_What is needed_
In the records that follow, find each line containing "number" and copy it.

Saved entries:

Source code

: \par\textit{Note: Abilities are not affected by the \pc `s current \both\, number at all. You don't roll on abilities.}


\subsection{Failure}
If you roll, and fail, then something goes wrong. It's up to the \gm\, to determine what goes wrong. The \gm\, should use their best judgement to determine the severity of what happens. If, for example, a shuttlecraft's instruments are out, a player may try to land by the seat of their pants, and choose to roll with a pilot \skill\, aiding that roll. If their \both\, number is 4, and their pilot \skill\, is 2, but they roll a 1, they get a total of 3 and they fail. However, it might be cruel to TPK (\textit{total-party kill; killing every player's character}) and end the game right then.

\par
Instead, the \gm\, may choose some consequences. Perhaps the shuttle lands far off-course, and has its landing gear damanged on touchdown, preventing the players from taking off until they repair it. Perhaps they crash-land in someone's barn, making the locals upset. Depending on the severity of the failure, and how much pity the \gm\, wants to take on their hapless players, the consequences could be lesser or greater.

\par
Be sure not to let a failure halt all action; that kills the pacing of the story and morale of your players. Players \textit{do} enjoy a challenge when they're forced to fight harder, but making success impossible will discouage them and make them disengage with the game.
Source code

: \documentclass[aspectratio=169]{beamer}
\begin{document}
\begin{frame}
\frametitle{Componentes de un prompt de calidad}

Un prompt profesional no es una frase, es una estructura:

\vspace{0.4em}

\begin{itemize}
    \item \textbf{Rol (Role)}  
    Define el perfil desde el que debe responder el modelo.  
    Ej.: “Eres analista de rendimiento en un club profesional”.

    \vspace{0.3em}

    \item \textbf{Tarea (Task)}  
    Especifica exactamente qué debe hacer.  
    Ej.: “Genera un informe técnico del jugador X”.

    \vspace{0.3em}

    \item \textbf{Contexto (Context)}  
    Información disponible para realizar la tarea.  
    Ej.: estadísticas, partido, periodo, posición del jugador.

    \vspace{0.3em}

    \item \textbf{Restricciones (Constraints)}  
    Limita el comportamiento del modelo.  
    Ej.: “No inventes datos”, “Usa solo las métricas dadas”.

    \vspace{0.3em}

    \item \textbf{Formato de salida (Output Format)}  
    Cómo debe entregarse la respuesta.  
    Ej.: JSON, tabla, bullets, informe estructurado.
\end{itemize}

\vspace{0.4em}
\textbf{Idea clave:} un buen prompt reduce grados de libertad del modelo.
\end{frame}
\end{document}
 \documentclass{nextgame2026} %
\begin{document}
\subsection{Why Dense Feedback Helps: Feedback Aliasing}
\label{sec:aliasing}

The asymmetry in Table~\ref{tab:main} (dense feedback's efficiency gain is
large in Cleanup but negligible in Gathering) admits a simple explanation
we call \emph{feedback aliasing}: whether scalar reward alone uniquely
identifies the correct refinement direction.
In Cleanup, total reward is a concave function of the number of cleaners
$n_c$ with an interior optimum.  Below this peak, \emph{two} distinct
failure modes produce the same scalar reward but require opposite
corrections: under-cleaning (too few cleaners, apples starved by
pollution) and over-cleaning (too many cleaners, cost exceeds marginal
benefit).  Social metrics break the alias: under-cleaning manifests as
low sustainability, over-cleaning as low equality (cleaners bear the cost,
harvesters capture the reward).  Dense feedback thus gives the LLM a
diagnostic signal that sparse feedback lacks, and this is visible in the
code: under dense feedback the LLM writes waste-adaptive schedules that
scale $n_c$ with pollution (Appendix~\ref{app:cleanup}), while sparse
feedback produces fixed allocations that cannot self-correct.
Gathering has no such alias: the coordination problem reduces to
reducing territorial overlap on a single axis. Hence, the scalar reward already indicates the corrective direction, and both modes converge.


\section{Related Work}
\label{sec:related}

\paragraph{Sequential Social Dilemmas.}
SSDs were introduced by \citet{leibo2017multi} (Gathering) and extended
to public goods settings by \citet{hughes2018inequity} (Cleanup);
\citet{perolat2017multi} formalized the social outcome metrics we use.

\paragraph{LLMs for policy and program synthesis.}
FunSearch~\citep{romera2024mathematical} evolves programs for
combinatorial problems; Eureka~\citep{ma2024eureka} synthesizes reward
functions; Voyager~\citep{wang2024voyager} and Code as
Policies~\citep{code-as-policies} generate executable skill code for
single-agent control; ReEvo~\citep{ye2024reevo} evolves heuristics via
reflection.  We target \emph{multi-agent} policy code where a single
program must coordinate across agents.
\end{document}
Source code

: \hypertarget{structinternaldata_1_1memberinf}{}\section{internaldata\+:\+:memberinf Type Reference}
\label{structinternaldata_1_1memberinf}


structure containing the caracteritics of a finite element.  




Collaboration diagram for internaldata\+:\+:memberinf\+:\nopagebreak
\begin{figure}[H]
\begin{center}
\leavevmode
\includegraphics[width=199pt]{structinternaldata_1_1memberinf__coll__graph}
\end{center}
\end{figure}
* * *
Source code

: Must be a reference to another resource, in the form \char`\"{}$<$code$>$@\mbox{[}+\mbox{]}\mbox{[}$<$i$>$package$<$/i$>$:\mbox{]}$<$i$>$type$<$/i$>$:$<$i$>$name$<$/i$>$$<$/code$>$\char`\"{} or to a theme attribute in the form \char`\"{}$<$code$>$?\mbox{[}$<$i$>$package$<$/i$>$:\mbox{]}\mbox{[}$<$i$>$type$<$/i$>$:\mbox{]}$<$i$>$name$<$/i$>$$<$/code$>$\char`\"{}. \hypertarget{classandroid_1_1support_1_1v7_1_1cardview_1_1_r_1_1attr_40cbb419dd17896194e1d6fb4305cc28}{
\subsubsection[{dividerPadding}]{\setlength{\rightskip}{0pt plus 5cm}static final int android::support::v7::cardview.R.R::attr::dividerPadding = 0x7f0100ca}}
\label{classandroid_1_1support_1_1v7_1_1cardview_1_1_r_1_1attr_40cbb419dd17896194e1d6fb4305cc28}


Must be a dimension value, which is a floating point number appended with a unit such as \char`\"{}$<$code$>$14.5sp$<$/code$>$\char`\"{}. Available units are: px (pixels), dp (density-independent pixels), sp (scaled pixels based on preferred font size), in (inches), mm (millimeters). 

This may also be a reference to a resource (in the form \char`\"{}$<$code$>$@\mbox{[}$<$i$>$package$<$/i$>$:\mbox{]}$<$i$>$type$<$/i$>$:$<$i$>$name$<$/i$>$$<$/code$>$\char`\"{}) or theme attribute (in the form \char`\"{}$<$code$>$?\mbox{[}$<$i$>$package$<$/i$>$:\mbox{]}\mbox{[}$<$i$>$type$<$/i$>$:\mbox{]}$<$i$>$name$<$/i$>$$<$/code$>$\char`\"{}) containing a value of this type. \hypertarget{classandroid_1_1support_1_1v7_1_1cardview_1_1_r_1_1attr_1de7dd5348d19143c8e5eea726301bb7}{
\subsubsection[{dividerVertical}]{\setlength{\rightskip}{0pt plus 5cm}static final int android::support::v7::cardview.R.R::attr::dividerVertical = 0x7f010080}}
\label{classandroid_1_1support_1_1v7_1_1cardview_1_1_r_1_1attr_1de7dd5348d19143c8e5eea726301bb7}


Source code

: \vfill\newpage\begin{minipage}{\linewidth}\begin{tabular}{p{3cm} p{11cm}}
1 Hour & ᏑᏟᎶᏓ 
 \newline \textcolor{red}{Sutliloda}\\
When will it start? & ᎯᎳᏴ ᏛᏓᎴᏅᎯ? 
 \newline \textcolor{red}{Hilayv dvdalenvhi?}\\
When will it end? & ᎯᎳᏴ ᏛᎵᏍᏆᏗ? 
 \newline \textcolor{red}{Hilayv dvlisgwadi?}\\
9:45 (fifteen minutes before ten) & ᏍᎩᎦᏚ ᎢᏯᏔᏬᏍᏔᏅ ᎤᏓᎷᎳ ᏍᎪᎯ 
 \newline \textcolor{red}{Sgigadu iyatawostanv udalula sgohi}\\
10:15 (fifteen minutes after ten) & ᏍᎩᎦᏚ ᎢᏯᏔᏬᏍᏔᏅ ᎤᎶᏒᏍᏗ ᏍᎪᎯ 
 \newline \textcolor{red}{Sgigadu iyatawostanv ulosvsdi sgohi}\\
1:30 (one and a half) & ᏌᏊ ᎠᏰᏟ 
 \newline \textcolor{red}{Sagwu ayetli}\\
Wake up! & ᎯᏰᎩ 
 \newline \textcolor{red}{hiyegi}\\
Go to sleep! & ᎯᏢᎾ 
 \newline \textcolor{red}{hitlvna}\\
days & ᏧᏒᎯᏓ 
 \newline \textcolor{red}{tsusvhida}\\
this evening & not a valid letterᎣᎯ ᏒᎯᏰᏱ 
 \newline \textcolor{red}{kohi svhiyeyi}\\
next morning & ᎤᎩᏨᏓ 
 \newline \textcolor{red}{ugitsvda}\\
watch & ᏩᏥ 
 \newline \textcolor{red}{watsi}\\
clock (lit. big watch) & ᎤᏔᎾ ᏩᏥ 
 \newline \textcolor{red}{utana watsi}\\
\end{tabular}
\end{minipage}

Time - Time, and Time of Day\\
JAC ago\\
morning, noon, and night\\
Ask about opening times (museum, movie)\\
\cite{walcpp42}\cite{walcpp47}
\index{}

_Exercise result_
: \par\textit{Note: Abilities are not affected by the \pc `s current \both\, number at all. You don't roll on abilities.}
If you roll, and fail, then something goes wrong. It's up to the \gm\, to determine what goes wrong. The \gm\, should use their best judgement to determine the severity of what happens. If, for example, a shuttlecraft's instruments are out, a player may try to land by the seat of their pants, and choose to roll with a pilot \skill\, aiding that roll. If their \both\, number is 4, and their pilot \skill\, is 2, but they roll a 1, they get a total of 3 and they fail. However, it might be cruel to TPK (\textit{total-party kill; killing every player's character}) and end the game right then.
In Cleanup, total reward is a concave function of the number of cleaners
Must be a dimension value, which is a floating point number appended with a unit such as \char`\"{}$<$code$>$14.5sp$<$/code$>$\char`\"{}. Available units are: px (pixels), dp (density-independent pixels), sp (scaled pixels based on preferred font size), in (inches), mm (millimeters). 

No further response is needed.